* Dataset records
---------------
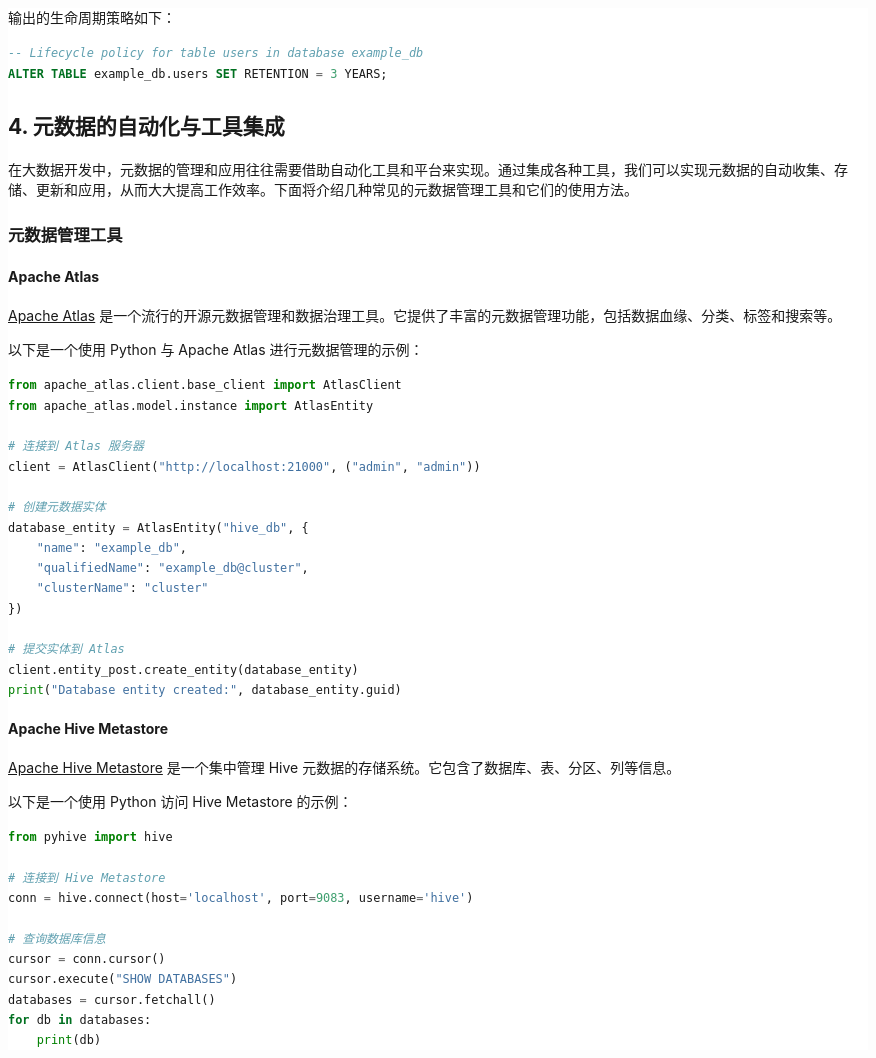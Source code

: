 输出的生命周期策略如下：

```sql
-- Lifecycle policy for table users in database example_db
ALTER TABLE example_db.users SET RETENTION = 3 YEARS;
```

## 4. 元数据的自动化与工具集成

在大数据开发中，元数据的管理和应用往往需要借助自动化工具和平台来实现。通过集成各种工具，我们可以实现元数据的自动收集、存储、更新和应用，从而大大提高工作效率。下面将介绍几种常见的元数据管理工具和它们的使用方法。

### 元数据管理工具

#### Apache Atlas

[Apache Atlas](https://atlas.apache.org/) 是一个流行的开源元数据管理和数据治理工具。它提供了丰富的元数据管理功能，包括数据血缘、分类、标签和搜索等。

以下是一个使用 Python 与 Apache Atlas 进行元数据管理的示例：

```python
from apache_atlas.client.base_client import AtlasClient
from apache_atlas.model.instance import AtlasEntity

# 连接到 Atlas 服务器
client = AtlasClient("http://localhost:21000", ("admin", "admin"))

# 创建元数据实体
database_entity = AtlasEntity("hive_db", {
    "name": "example_db",
    "qualifiedName": "example_db@cluster",
    "clusterName": "cluster"
})

# 提交实体到 Atlas
client.entity_post.create_entity(database_entity)
print("Database entity created:", database_entity.guid)
```

#### Apache Hive Metastore

[Apache Hive Metastore](https://cwiki.apache.org/confluence/display/Hive/Design#Design-Metastore) 是一个集中管理 Hive 元数据的存储系统。它包含了数据库、表、分区、列等信息。

以下是一个使用 Python 访问 Hive Metastore 的示例：

```python
from pyhive import hive

# 连接到 Hive Metastore
conn = hive.connect(host='localhost', port=9083, username='hive')

# 查询数据库信息
cursor = conn.cursor()
cursor.execute("SHOW DATABASES")
databases = cursor.fetchall()
for db in databases:
    print(db)
```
---------------
* Action item
The result is a copy of every line above where the word "Metastore" shows up.

* Solution for this problem
#### Apache Hive Metastore
[Apache Hive Metastore](https://cwiki.apache.org/confluence/display/Hive/Design#Design-Metastore) 是一个集中管理 Hive 元数据的存储系统。它包含了数据库、表、分区、列等信息。
以下是一个使用 Python 访问 Hive Metastore 的示例：
# 连接到 Hive Metastore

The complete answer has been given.